Setting a public DNS server inside the VM

You can configure a public DNS server inside the VM when internal VMware DNS is unreliable, external name resolution fails within Kubernetes, or you need to override DHCP-provided DNS before installing DevOps Loop.

Ensure that you have administrator privileges on the RHEL system where DevOps Loop will be installed.
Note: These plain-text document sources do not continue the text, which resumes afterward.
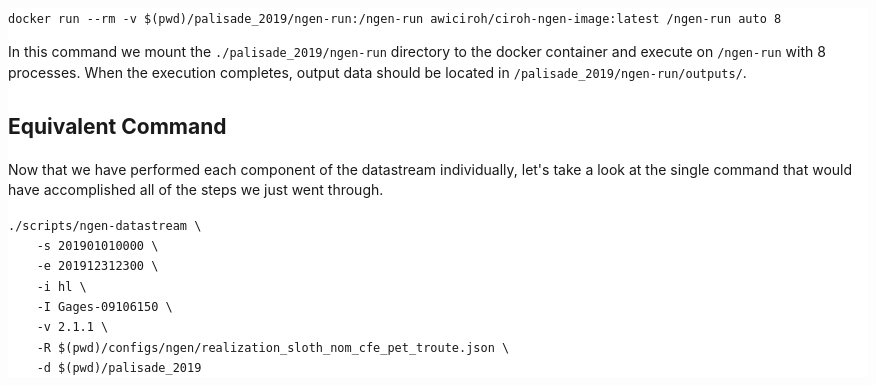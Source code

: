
 ```
docker run --rm -v $(pwd)/palisade_2019/ngen-run:/ngen-run awiciroh/ciroh-ngen-image:latest /ngen-run auto 8
```
In this command we mount the `./palisade_2019/ngen-run` directory to the docker container and execute on `/ngen-run` with 8 processes. When the execution completes, output data should be located in `/palisade_2019/ngen-run/outputs/`.

## Equivalent Command
Now that we have performed each component of the datastream individually, let's take a look at the single command that would have accomplished all of the steps we just went through.
```
./scripts/ngen-datastream \
    -s 201901010000 \
    -e 201912312300 \
    -i hl \
    -I Gages-09106150 \
    -v 2.1.1 \
    -R $(pwd)/configs/ngen/realization_sloth_nom_cfe_pet_troute.json \
    -d $(pwd)/palisade_2019
```


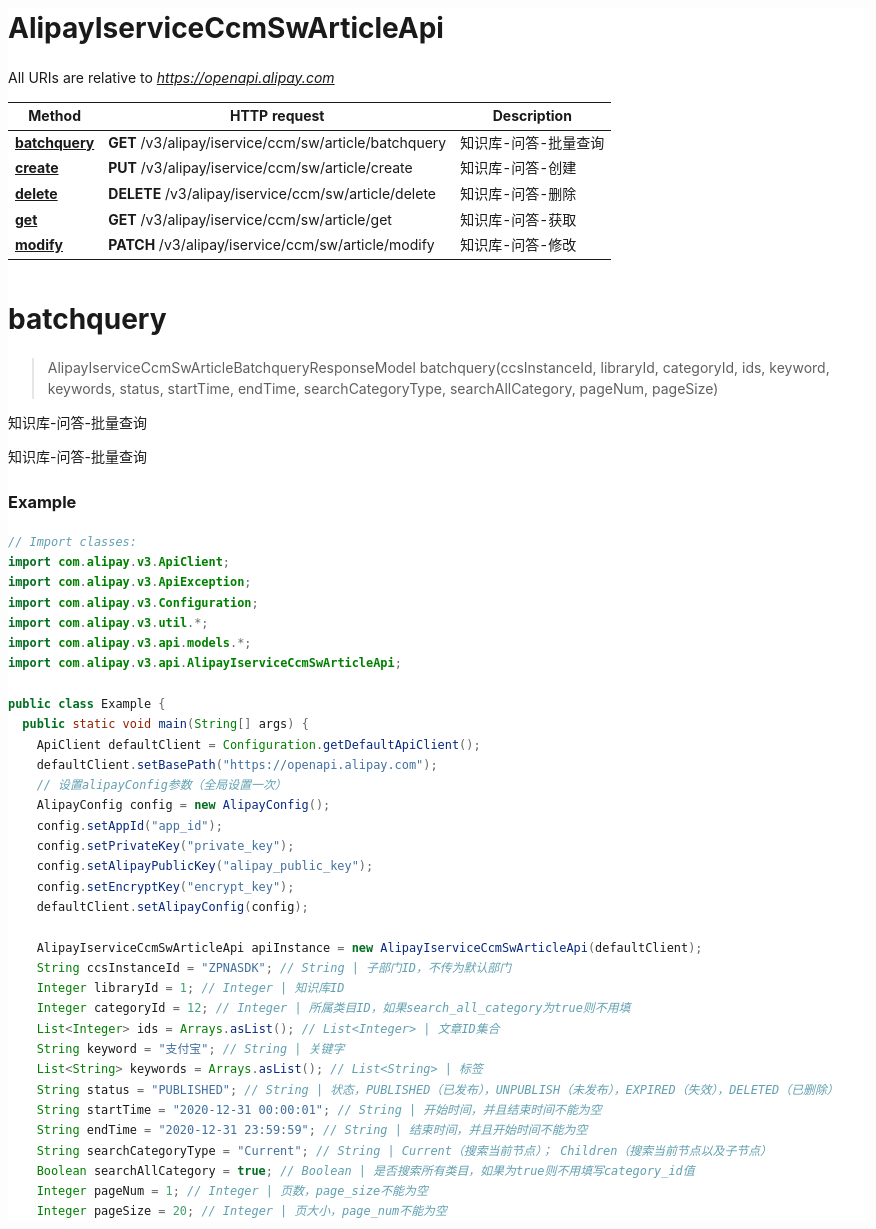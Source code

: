 # AlipayIserviceCcmSwArticleApi

All URIs are relative to *https://openapi.alipay.com*

| Method | HTTP request | Description |
|------------- | ------------- | -------------|
| [**batchquery**](AlipayIserviceCcmSwArticleApi.md#batchquery) | **GET** /v3/alipay/iservice/ccm/sw/article/batchquery | 知识库-问答-批量查询 |
| [**create**](AlipayIserviceCcmSwArticleApi.md#create) | **PUT** /v3/alipay/iservice/ccm/sw/article/create | 知识库-问答-创建 |
| [**delete**](AlipayIserviceCcmSwArticleApi.md#delete) | **DELETE** /v3/alipay/iservice/ccm/sw/article/delete | 知识库-问答-删除 |
| [**get**](AlipayIserviceCcmSwArticleApi.md#get) | **GET** /v3/alipay/iservice/ccm/sw/article/get | 知识库-问答-获取 |
| [**modify**](AlipayIserviceCcmSwArticleApi.md#modify) | **PATCH** /v3/alipay/iservice/ccm/sw/article/modify | 知识库-问答-修改 |


<a name="batchquery"></a>
# **batchquery**
> AlipayIserviceCcmSwArticleBatchqueryResponseModel batchquery(ccsInstanceId, libraryId, categoryId, ids, keyword, keywords, status, startTime, endTime, searchCategoryType, searchAllCategory, pageNum, pageSize)

知识库-问答-批量查询

知识库-问答-批量查询

### Example
```java
// Import classes:
import com.alipay.v3.ApiClient;
import com.alipay.v3.ApiException;
import com.alipay.v3.Configuration;
import com.alipay.v3.util.*;
import com.alipay.v3.api.models.*;
import com.alipay.v3.api.AlipayIserviceCcmSwArticleApi;

public class Example {
  public static void main(String[] args) {
    ApiClient defaultClient = Configuration.getDefaultApiClient();
    defaultClient.setBasePath("https://openapi.alipay.com");
    // 设置alipayConfig参数（全局设置一次）
    AlipayConfig config = new AlipayConfig();
    config.setAppId("app_id");
    config.setPrivateKey("private_key");
    config.setAlipayPublicKey("alipay_public_key");
    config.setEncryptKey("encrypt_key");
    defaultClient.setAlipayConfig(config);

    AlipayIserviceCcmSwArticleApi apiInstance = new AlipayIserviceCcmSwArticleApi(defaultClient);
    String ccsInstanceId = "ZPNASDK"; // String | 子部门ID，不传为默认部门
    Integer libraryId = 1; // Integer | 知识库ID
    Integer categoryId = 12; // Integer | 所属类目ID，如果search_all_category为true则不用填
    List<Integer> ids = Arrays.asList(); // List<Integer> | 文章ID集合
    String keyword = "支付宝"; // String | 关键字
    List<String> keywords = Arrays.asList(); // List<String> | 标签
    String status = "PUBLISHED"; // String | 状态，PUBLISHED（已发布），UNPUBLISH（未发布），EXPIRED（失效），DELETED（已删除）
    String startTime = "2020-12-31 00:00:01"; // String | 开始时间，并且结束时间不能为空
    String endTime = "2020-12-31 23:59:59"; // String | 结束时间，并且开始时间不能为空
    String searchCategoryType = "Current"; // String | Current（搜索当前节点）； Children（搜索当前节点以及子节点）
    Boolean searchAllCategory = true; // Boolean | 是否搜索所有类目，如果为true则不用填写category_id值
    Integer pageNum = 1; // Integer | 页数，page_size不能为空
    Integer pageSize = 20; // Integer | 页大小，page_num不能为空
```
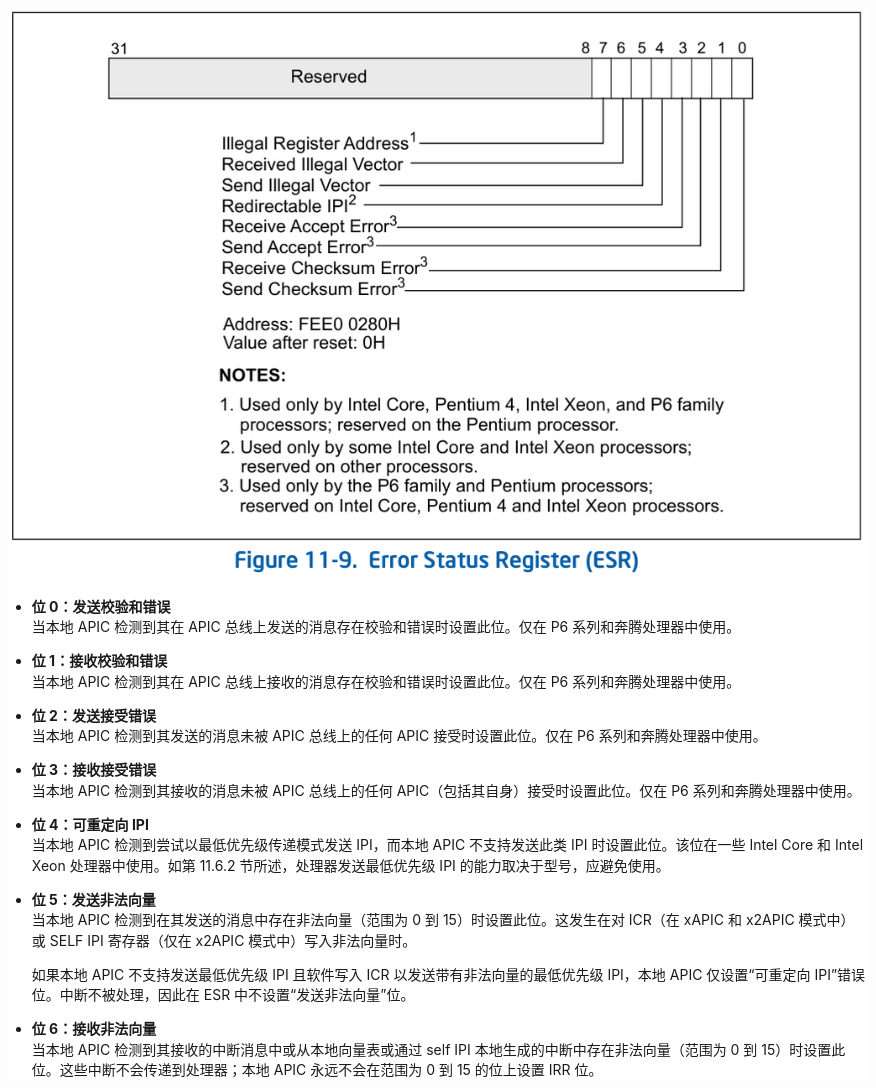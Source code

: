 ![figure-11-9](figure-11-9.png)

- **位 0：发送校验和错误**  
    当本地 APIC 检测到其在 APIC 总线上发送的消息存在校验和错误时设置此位。仅在 P6 系列和奔腾处理器中使用。
    
- **位 1：接收校验和错误**  
    当本地 APIC 检测到其在 APIC 总线上接收的消息存在校验和错误时设置此位。仅在 P6 系列和奔腾处理器中使用。
    
- **位 2：发送接受错误**  
    当本地 APIC 检测到其发送的消息未被 APIC 总线上的任何 APIC 接受时设置此位。仅在 P6 系列和奔腾处理器中使用。
    
- **位 3：接收接受错误**  
    当本地 APIC 检测到其接收的消息未被 APIC 总线上的任何 APIC（包括其自身）接受时设置此位。仅在 P6 系列和奔腾处理器中使用。
    
- **位 4：可重定向 IPI**  
    当本地 APIC 检测到尝试以最低优先级传递模式发送 IPI，而本地 APIC 不支持发送此类 IPI 时设置此位。该位在一些 Intel Core 和 Intel Xeon 处理器中使用。如第 11.6.2 节所述，处理器发送最低优先级 IPI 的能力取决于型号，应避免使用。
    
- **位 5：发送非法向量**  
    当本地 APIC 检测到在其发送的消息中存在非法向量（范围为 0 到 15）时设置此位。这发生在对 ICR（在 xAPIC 和 x2APIC 模式中）或 SELF IPI 寄存器（仅在 x2APIC 模式中）写入非法向量时。
    
    如果本地 APIC 不支持发送最低优先级 IPI 且软件写入 ICR 以发送带有非法向量的最低优先级 IPI，本地 APIC 仅设置“可重定向 IPI”错误位。中断不被处理，因此在 ESR 中不设置“发送非法向量”位。
    
- **位 6：接收非法向量**  
    当本地 APIC 检测到其接收的中断消息中或从本地向量表或通过 self IPI 本地生成的中断中存在非法向量（范围为 0 到 15）时设置此位。这些中断不会传递到处理器；本地 APIC 永远不会在范围为 0 到 15 的位上设置 IRR 位。
    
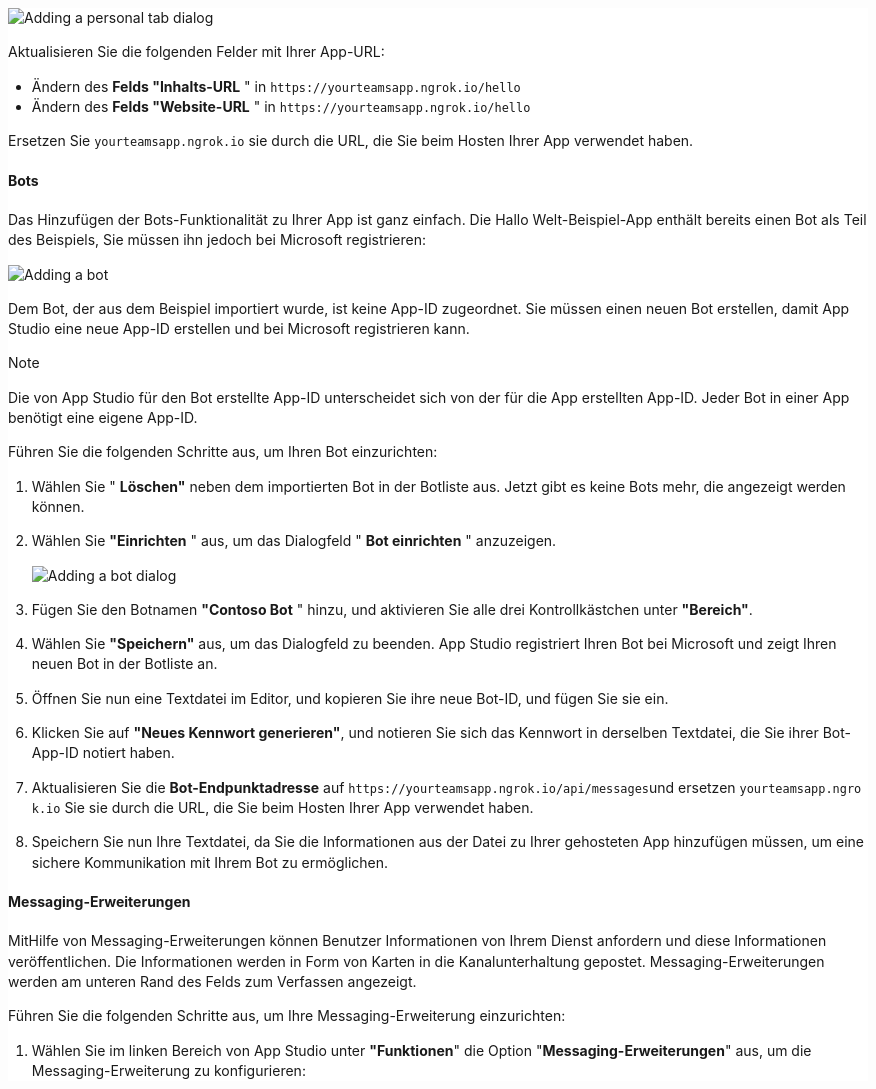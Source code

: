 <img  width="450px" alt="Adding a personal tab dialog" src="~/assets/images/get-started/PersonalTab.png"/>

Aktualisieren Sie die folgenden Felder mit Ihrer App-URL:

- Ändern des **Felds "Inhalts-URL** " in `https://yourteamsapp.ngrok.io/hello`
- Ändern des **Felds "Website-URL** " in `https://yourteamsapp.ngrok.io/hello`

Ersetzen Sie `yourteamsapp.ngrok.io` sie durch die URL, die Sie beim Hosten Ihrer App verwendet haben.

#### <a name="bots"></a>Bots

Das Hinzufügen der Bots-Funktionalität zu Ihrer App ist ganz einfach. Die  Hallo Welt-Beispiel-App enthält bereits einen Bot als Teil des Beispiels, Sie müssen ihn jedoch bei Microsoft registrieren:

<img  width="450px" alt="Adding a bot" src="~/assets/images/get-started/Bots.png"/>

Dem Bot, der aus dem Beispiel importiert wurde, ist keine App-ID zugeordnet. Sie müssen einen neuen Bot erstellen, damit App Studio eine neue App-ID erstellen und bei Microsoft registrieren kann.

> [!NOTE]
> Die von App Studio für den Bot erstellte App-ID unterscheidet sich von der für die App erstellten App-ID. Jeder Bot in einer App benötigt eine eigene App-ID.

Führen Sie die folgenden Schritte aus, um Ihren Bot einzurichten:

1. Wählen Sie " **Löschen"** neben dem importierten Bot in der Botliste aus. Jetzt gibt es keine Bots mehr, die angezeigt werden können.
1. Wählen Sie **"Einrichten** " aus, um das Dialogfeld " **Bot einrichten** " anzuzeigen.

    <img  width="450px" alt="Adding a bot dialog" src="~/assets/images/get-started/Setupbot.png"/>

1. Fügen Sie den Botnamen **"Contoso Bot** " hinzu, und aktivieren Sie alle drei Kontrollkästchen unter **"Bereich"**.
1. Wählen Sie **"Speichern"** aus, um das Dialogfeld zu beenden. App Studio registriert Ihren Bot bei Microsoft und zeigt Ihren neuen Bot in der Botliste an.
1. Öffnen Sie nun eine Textdatei im Editor, und kopieren Sie ihre neue Bot-ID, und fügen Sie sie ein.
1. Klicken Sie auf **"Neues Kennwort generieren"**, und notieren Sie sich das Kennwort in derselben Textdatei, die Sie ihrer Bot-App-ID notiert haben.
1. Aktualisieren Sie die **Bot-Endpunktadresse** auf `https://yourteamsapp.ngrok.io/api/messages`und ersetzen `yourteamsapp.ngrok.io` Sie sie durch die URL, die Sie beim Hosten Ihrer App verwendet haben.
1. Speichern Sie nun Ihre Textdatei, da Sie die Informationen aus der Datei zu Ihrer gehosteten App hinzufügen müssen, um eine sichere Kommunikation mit Ihrem Bot zu ermöglichen.

#### <a name="messaging-extensions"></a>Messaging-Erweiterungen

MitHilfe von Messaging-Erweiterungen können Benutzer Informationen von Ihrem Dienst anfordern und diese Informationen veröffentlichen. Die Informationen werden in Form von Karten in die Kanalunterhaltung gepostet. Messaging-Erweiterungen werden am unteren Rand des Felds zum Verfassen angezeigt.

Führen Sie die folgenden Schritte aus, um Ihre Messaging-Erweiterung einzurichten:

1. Wählen Sie im linken Bereich von App Studio unter **"Funktionen**" die Option "**Messaging-Erweiterungen**" aus, um die Messaging-Erweiterung zu konfigurieren:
Note: These steps apply to virtualized environments such as VMware or other hypervisor-based platforms that provide their own DNS or DHCP services.
  1. Run the following command to update the nameserver in the resolv.conf file:
    nmcli connection show
  2. Get the connection name for your network adapter from the previous command output (for example, ens160) and replace the <connection_name> string in the following commands:
    nmcli connection modify <connection_name> ipv4.ignore-auto-dns yes
        nmcli connection modify <connection_name> ipv4.dns "8.8.8.8"
        nmcli connection up <connection_name>
  3. Confirm that the resolv.conf file now contains the expected DNS entry by running:
    cat /etc/resolv.conf
    Expected output:
    nameserver = 8.8.8.8
  4. Delete the CoreDNS pods to apply the changes:
    kubectl get pods -n kube-system | grep coredns
        kubectl delete pod <coredns pod name 1> -n kube-system
        kubectl delete pod <coredns pod name 2> -n kube-system
You have successfully configured a public DNS server inside the VM.